Window state with rocksdb backend

classic Classic list List threaded Threaded
3 messages Options
Reply | Threaded
Open this post in threaded view
|

Window state with rocksdb backend

祁明良

Hi all,


This is mingliang, I got a problem with rocksdb backend.


I'm currently using a 15min SessionWindow which also fires every 10s, there's no pre-aggregation, so the input of WindowFunction would be the whole Iterator of input object.

For window operator, I assume this collection is also a state that maintained by Flink.

Then, in each 10s fire, the window function will take the objects out from iterator and do some update, and in next fire, I assume I would get the updated value of that object.

With File system backend it was successful but eats a lot of memory and finally I got GC overhead limit, then I switch to rocksdb backend and the problem is the object in the next fire round is not updated by the previous fire round.

Do I have to do some additional staff with rocksdb backend in this case?


Thanks in advance

Mingliang



本邮件及其附件含有小红书公司的保密信息,仅限于发送给以上收件人或群组。

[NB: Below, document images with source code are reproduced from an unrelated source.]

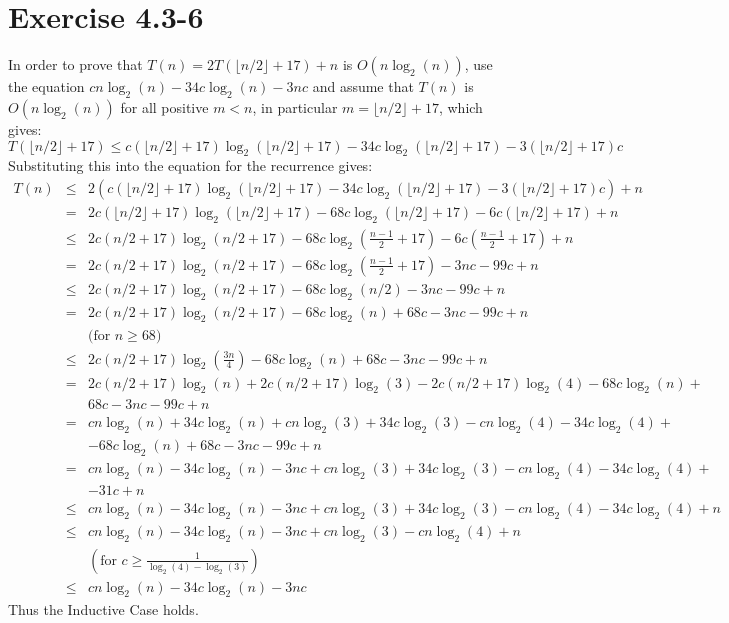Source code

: \documentclass{article}
\begin{document}
\section*{Exercise 4.3-6}

In order to prove that $T(n) = 2T(\lfloor n / 2 \rfloor + 17) + n$ is $O(n \log_2(n))$, use the equation $cn\log_2(n) - 34c\log_2(n) - 3nc$ and assume that $T(n)$ is $O(n\log_2(n))$ for all positive $m < n$, in particular $m = \lfloor n / 2 \rfloor + 17$, which gives:
\begin{equation*}
	T(\lfloor n / 2 \rfloor + 17) \leq c (\lfloor n / 2 \rfloor + 17)\log_2(\lfloor n / 2 \rfloor + 17) - 34c\log_2(\lfloor n /2 \rfloor + 17) - 3(\lfloor n / 2 \rfloor + 17)c
\end{equation*}
Substituting this into the equation for the recurrence gives:
\begin{eqnarray*}
	T(n) &\leq& 2(c(\lfloor n / 2 \rfloor + 17)\log_2(\lfloor n / 2 \rfloor + 17) - 34c\log_2(\lfloor n / 2 \rfloor + 17) - 3(\lfloor n / 2 \rfloor + 17)c) + n \\
	 &=& 2c(\lfloor n / 2 \rfloor + 17)\log_2(\lfloor n / 2 \rfloor + 17) - 68c\log_2(\lfloor n / 2 \rfloor + 17) - 6c(\lfloor n / 2 \rfloor + 17) + n \\
	 &\leq& 2c(n / 2 + 17)\log_2(n / 2 + 17) - 68c\log_2\left(\frac{n - 1}{2} + 17\right) - 6c\left(\frac{n - 1}{2} + 17\right) + n \\
	 &=& 2c(n / 2 + 17)\log_2(n / 2 + 17) - 68c\log_2\left(\frac{n - 1}{2} + 17\right) - 3nc - 99c + n \\
	 &\leq& 2c(n / 2 + 17)\log_2(n / 2 + 17) - 68c\log_2(n/2) - 3nc - 99c + n \\
	 &=& 2c(n / 2 + 17)\log_2(n / 2 + 17) - 68c\log_2(n) + 68c - 3nc -99c + n \\
	 &&\text{(for $n \geq 68$)} \\
	 &\leq& 2c(n / 2 + 17)\log_2\left(\frac{3n}{4}\right) - 68c\log_2(n) + 68c - 3nc - 99c + n \\
	 &=& 2c(n / 2 + 17)\log_2(n) + 2c(n / 2 + 17)\log_2(3) - 2c(n / 2 + 17)\log_2(4) - 68c\log_2(n) + \\
	 && 68c - 3nc - 99c + n \\
	 &=& cn\log_2(n) + 34c\log_2(n) + cn\log_2(3) + 34c\log_2(3) - cn\log_2(4) - 34c\log_2(4) + \\
	 && - 68c\log_2(n) + 68c - 3nc - 99c + n \\
	 &=& cn\log_2(n) - 34c\log_2(n) - 3nc + cn\log_2(3) + 34c\log_2(3) - cn\log_2(4) - 34c\log_2(4) + \\
	 && - 31c + n \\
	 &\leq& cn\log_2(n) - 34c\log_2(n) - 3nc + cn\log_2(3) + 34c\log_2(3) - cn\log_2(4) - 34c\log_2(4) + n \\
	 &\leq& cn\log_2(n) - 34c\log_2(n) - 3nc + cn\log_2(3) - cn\log_2(4) + n \\
	 &&\left(\text{for } c \geq \frac{1}{\log_2(4) - \log_2(3)}\right) \\
	 &\leq& cn\log_2(n) - 34c\log_2(n) - 3nc
\end{eqnarray*}
Thus the Inductive Case holds.
\end{document}
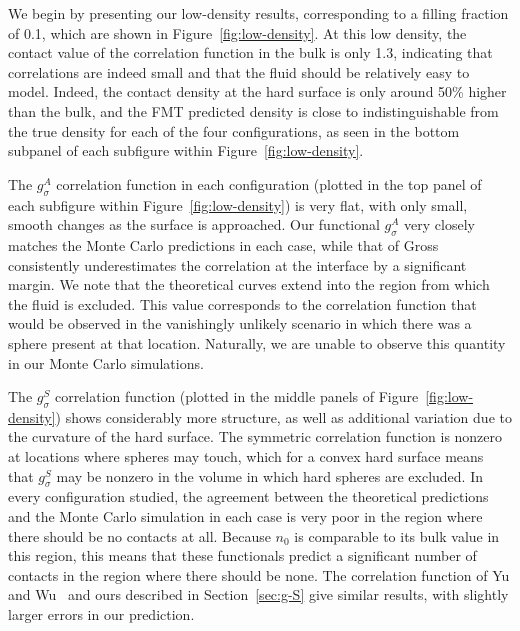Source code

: We begin by presenting our low-density results, corresponding to a
filling fraction of 0.1, which are shown in
Figure~\ref{fig:low-density}.  At this low density,
the contact value of the correlation function in the bulk is only 1.3,
indicating that correlations are indeed small and that the fluid should be
relatively easy to model.  Indeed, the contact density at the hard
surface is only around 50\% higher than the bulk, and the FMT
predicted density is close to indistinguishable from the true
density for each of the four configurations, as seen in the bottom
subpanel of each subfigure within Figure~\ref{fig:low-density}.

The $g_\sigma^A$ correlation function in each configuration (plotted
in the top panel of each subfigure within Figure~\ref{fig:low-density}) is
very flat, with only small, smooth changes as the surface is approached.
Our functional $g_\sigma^A$ very closely matches the Monte Carlo
predictions in each case, while that of Gross consistently
underestimates the correlation at the interface by a significant margin.  We note that the theoretical curves
extend into the region from which the fluid is excluded.  This value
corresponds to the correlation function that would be observed in the
vanishingly unlikely scenario in which there was a sphere present at
that location.  Naturally, we are unable to observe this quantity in
our Monte Carlo simulations.

The $g_\sigma^S$ correlation function (plotted
in the middle panels of Figure~\ref{fig:low-density}) shows considerably more
structure, as well as additional variation due to the curvature of the
hard surface.  The symmetric correlation function is nonzero at
locations where spheres may touch, which for a convex hard surface
means that $g_\sigma^S$ may be nonzero in the volume in which hard
spheres are excluded.  In every configuration studied, the agreement
between the theoretical predictions and the Monte Carlo simulation in
each case is very poor in the region where there should be no contacts
at all.  Because $n_0$ is comparable to its bulk value in this region,
this means that these functionals predict a significant number of
contacts in the region where there should be none.  The correlation
function of Yu and Wu~\cite{yu2002fmt-dft-inhomogeneous-associating}
and ours described in Section~\ref{sec:g-S} give similar results, with
slightly larger errors in our prediction.

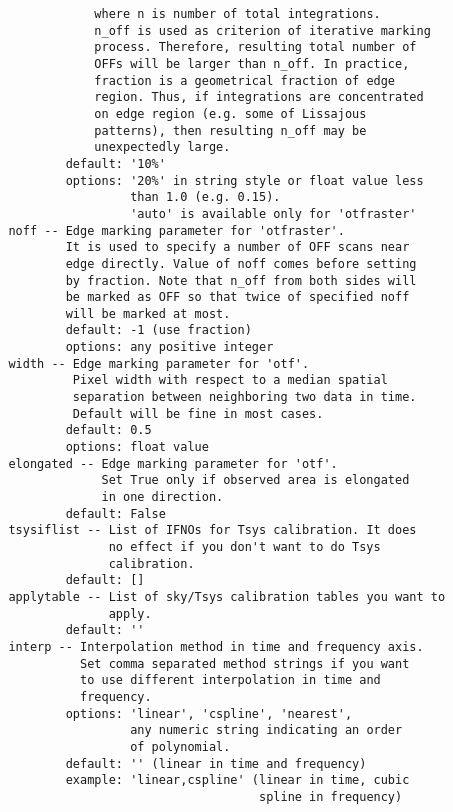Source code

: \begin{verbatim}
                     where n is number of total integrations.
                     n_off is used as criterion of iterative marking
                     process. Therefore, resulting total number of 
                     OFFs will be larger than n_off. In practice,
                     fraction is a geometrical fraction of edge
                     region. Thus, if integrations are concentrated
                     on edge region (e.g. some of Lissajous
                     patterns), then resulting n_off may be 
                     unexpectedly large.
                 default: '10%'
                 options: '20%' in string style or float value less 
                          than 1.0 (e.g. 0.15).
                          'auto' is available only for 'otfraster' 
         noff -- Edge marking parameter for 'otfraster'.
                 It is used to specify a number of OFF scans near 
                 edge directly. Value of noff comes before setting 
                 by fraction. Note that n_off from both sides will 
                 be marked as OFF so that twice of specified noff 
                 will be marked at most.
                 default: -1 (use fraction)
                 options: any positive integer
         width -- Edge marking parameter for 'otf'.
                  Pixel width with respect to a median spatial 
                  separation between neighboring two data in time.
                  Default will be fine in most cases.
                 default: 0.5
                 options: float value
         elongated -- Edge marking parameter for 'otf'.
                      Set True only if observed area is elongated 
                      in one direction.
                 default: False
         tsysiflist -- List of IFNOs for Tsys calibration. It does 
                       no effect if you don't want to do Tsys 
                       calibration.
                 default: []
         applytable -- List of sky/Tsys calibration tables you want to 
                       apply.
                 default: ''
         interp -- Interpolation method in time and frequency axis. 
                   Set comma separated method strings if you want 
                   to use different interpolation in time and 
                   frequency. 
                 options: 'linear', 'cspline', 'nearest', 
                          any numeric string indicating an order 
                          of polynomial.
                 default: '' (linear in time and frequency)
                 example: 'linear,cspline' (linear in time, cubic 
                                            spline in frequency)

\end{verbatim}
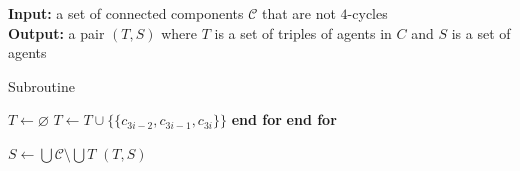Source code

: \begin{algorithm}
\textbf{Input:} a set of connected components $\mathcal{C}$ that are not $4$-cycles\\
\textbf{Output:} a pair $(T, S)$ where $T$ is a set of triples of agents in $C$ and $S$ is a set of agents
\smallskip
\begin{algorithmic}
\caption{Subroutine~ \label{alg:3defr_wje_subroutine_nonC4s}}
\State $T \gets \varnothing$
        \State $T \gets T \cup \{ \{ c_{3i-2}, c_{3i-1}, c_{3i} \} \}$
    \EndFor
    \State \textbf{end for}
\EndFor
\State \textbf{end for}
\smallskip

\State $S \gets \bigcup \mathcal{C} \setminus \bigcup T$
\State \Return $(T, S)$
\end{algorithmic}
\end{algorithm}
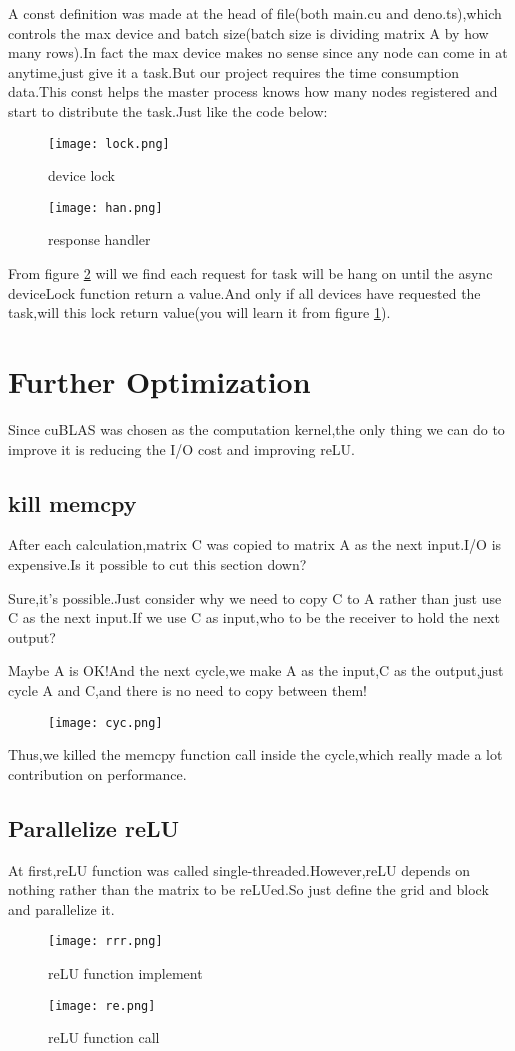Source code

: \documentclass[12pt]{scrartcl} %
\begin{document}
A const definition was made at the head of file(both main.cu and deno.ts),which controls the max device and batch size(batch size is dividing matrix A by how many rows).In fact the max device makes no sense since any node can come in at anytime,just give it a task.But our project requires the time consumption data.This const helps the master process knows how many nodes registered and start to distribute the task.Just like the code below:
\begin{figure}[H]
    \centering
    \texttt{[image: lock.png]}
    \caption{device lock}
    \label{dd}
\end{figure}
\begin{figure}[H]
    \centering
    \texttt{[image: han.png]}
    \caption{response handler}
    \label{rr}
\end{figure}
From figure \ref{rr} will we find each request for task will be hang on until the async deviceLock function return a value.And only if all devices have requested the task,will this lock return value(you will learn it from figure \ref{dd}).
\section{Further Optimization}
Since cuBLAS was chosen as the computation kernel,the only thing we can do to improve it is reducing the I/O cost and improving reLU.
\subsection{kill memcpy}
After each calculation,matrix C was copied to matrix A as the next input.I/O is expensive.Is it possible to cut this section down?

Sure,it's possible.Just consider why we need to copy C to A rather than just use C as the next input.If we use C as input,who to be the receiver to hold the next output?

Maybe A is OK!And the next cycle,we make A as the input,C as the output,just cycle A and C,and there is no need to copy between them!
\begin{figure}[H]
    \centering
    \texttt{[image: cyc.png]}
\end{figure}
Thus,we killed the memcpy function call inside the cycle,which really made a lot contribution on performance.

\subsection{Parallelize reLU}
At first,reLU function was called single-threaded.However,reLU depends on nothing rather than the matrix to be reLUed.So just define the grid and block and parallelize it.
\begin{figure}[H]
    \centering
    \texttt{[image: rrr.png]}
    \caption{reLU function implement}
\end{figure}
\begin{figure}[H]
    \centering
    \texttt{[image: re.png]}
    \caption{reLU function call}
\end{figure}
\end{document}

禁止任何其他人以任何形式使用(包括但不限于全部或部分地泄露、复制、或散发)本邮件中的信息。如果您错收了本邮件,请您立即电话或邮件通知发件人并删除本邮件!
This communication may contain privileged or other confidential information of Red. If you have received it in error, please advise the sender by reply e-mail and immediately delete the message and any attachments without copying or disclosing the contents. Thank you.

Reply | Threaded
Open this post in threaded view
|

Re: Window state with rocksdb backend

Aljoscha Krettek
Hi,

the objects you get in the WindowFunction are not supposed to be mutated. Any changes to them are not guaranteed to be synced back to the state backend.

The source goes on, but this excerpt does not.